Task brief => For the entries below, copy exactly the line that contains "The power set" through the line that contains "a sentence transformer from Hugging Face.", both ends included, and exclude all pictures.

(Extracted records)
○ ○ ○ ○ ○
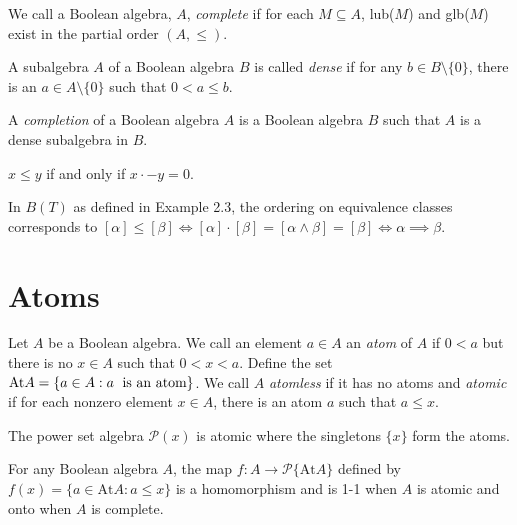 \documentclass[12pt]{article}
\begin{document}
\begin{definition}
We call a Boolean algebra, $A$, \textit{complete} if for each $M\subseteq A$, lub($M$) and glb($M$) exist in the partial order $(A,\le)$.
\end{definition}

\begin{definition}
A subalgebra $A$ of a Boolean algebra $B$ is called \textit{dense} if for any $b\in B\setminus\{0\}$, there is an $a\in A\setminus\{0\}$ such that $0<a\le b$.
\end{definition}

\begin{definition}
A \textit{completion} of a Boolean algebra $A$ is a Boolean algebra $B$ such that $A$ is a dense subalgebra in $B$.
\end{definition}

\begin{lemma}
$x\le y$ if and only if $x\cdot -y = 0$.
\end{lemma}

\begin{example}
In $B(T)$ as defined in Example 2.3, the ordering on equivalence classes corresponds to $[\alpha]\le[\beta]\iff[\alpha]\cdot[\beta]=[\alpha\wedge\beta]=[\beta]\iff\alpha\implies\beta$.
\end{example}

\section{Atoms}

\begin{definition}
Let $A$ be a Boolean algebra. We call an element $a\in A$ an \textit{atom} of $A$ if $0<a$ but there is no $x\in A$ such that $0<x<a$. Define the set $\text{At} A=\{a\in A:a\text{\; is an atom}\}$. We call $A$ \textit{atomless} if it has no atoms and \textit{atomic} if for each nonzero element $x\in A$, there is an atom $a$ such that $a\le x$.
\end{definition}

\begin{example}
The power set algebra $\mathcal{P}(x)$ is atomic where the singletons $\{x\}$ form the atoms.
\end{example}

\begin{theorem}
For any Boolean algebra $A$, the map $f:A\to \mathcal{P}\{\text{At}A\}$ defined by \\$f(x)=\{a\in \text{At}A : a\le x\}$ is a homomorphism and is 1-1 when $A$ is atomic and onto when $A$ is complete.
\end{theorem}
\end{document}
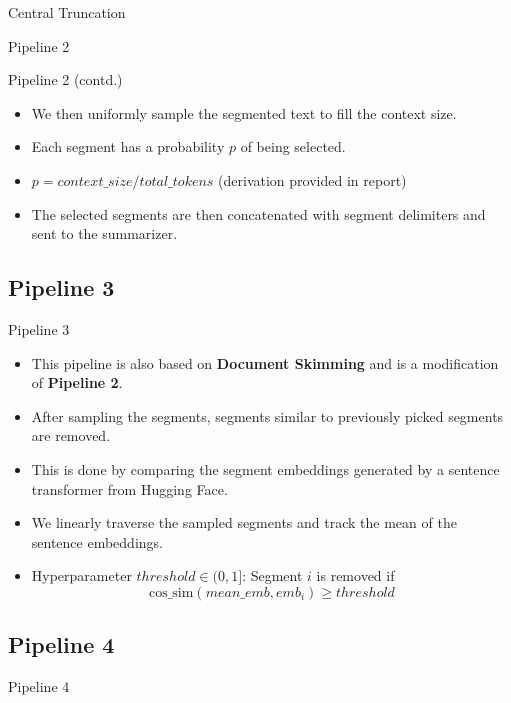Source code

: \begin{frame}{Central Truncation}
\begin{frame}{Pipeline 2}
\end{frame}

\begin{frame}{Pipeline 2 (contd.)}
	
	\begin{itemize}
		\item We then uniformly sample the segmented text to fill the context size.
		\item<2-> Each segment has a probability $p$ of being selected.
		\item<3-> $ p = context\_size / total\_tokens $
		(derivation provided in report)
		\item<4-> The selected segments are then concatenated with segment delimiters
		and sent to the summarizer.
	\end{itemize}

\end{frame}


\subsection{Pipeline 3}

\begin{frame}{Pipeline 3}

	\begin{itemize}
		\item This pipeline is also based on \textbf{Document Skimming} and is a modification
		of \textbf{Pipeline 2}.
		\item<2-> After sampling the segments, segments similar to previously picked
		segments are removed.
		\item<3-> This is done by comparing the segment embeddings generated by
		a sentence transformer from Hugging Face.
		\item<4-> We linearly traverse the sampled segments and track the mean of the
		sentence embeddings.
		\item<5> Hyperparameter $threshold \in (0, 1]$: Segment $i$ is removed if
		\[ \mathrm{cos\_sim}(mean\_emb, emb_i) \ge threshold \]
	\end{itemize}

\end{frame}


\subsection{Pipeline 4}

\begin{frame}{Pipeline 4}


\end{frame}
\end{frame}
○ ○ ○ ○ ○
Result for this task =>
The power set algebra $\mathcal{P}(x)$ is atomic where the singletons $\{x\}$ form the atoms.
\end{example}

\begin{theorem}
For any Boolean algebra $A$, the map $f:A\to \mathcal{P}\{\text{At}A\}$ defined by \\$f(x)=\{a\in \text{At}A : a\le x\}$ is a homomorphism and is 1-1 when $A$ is atomic and onto when $A$ is complete.
\end{theorem}
\end{document}
Source code

: \begin{frame}{Central Truncation}
\begin{frame}{Pipeline 2}
\end{frame}

\begin{frame}{Pipeline 2 (contd.)}
	
	\begin{itemize}
		\item We then uniformly sample the segmented text to fill the context size.
		\item<2-> Each segment has a probability $p$ of being selected.
		\item<3-> $ p = context\_size / total\_tokens $
		(derivation provided in report)
		\item<4-> The selected segments are then concatenated with segment delimiters
		and sent to the summarizer.
	\end{itemize}

\end{frame}


\subsection{Pipeline 3}

\begin{frame}{Pipeline 3}

	\begin{itemize}
		\item This pipeline is also based on \textbf{Document Skimming} and is a modification
		of \textbf{Pipeline 2}.
		\item<2-> After sampling the segments, segments similar to previously picked
		segments are removed.
		\item<3-> This is done by comparing the segment embeddings generated by
		a sentence transformer from Hugging Face.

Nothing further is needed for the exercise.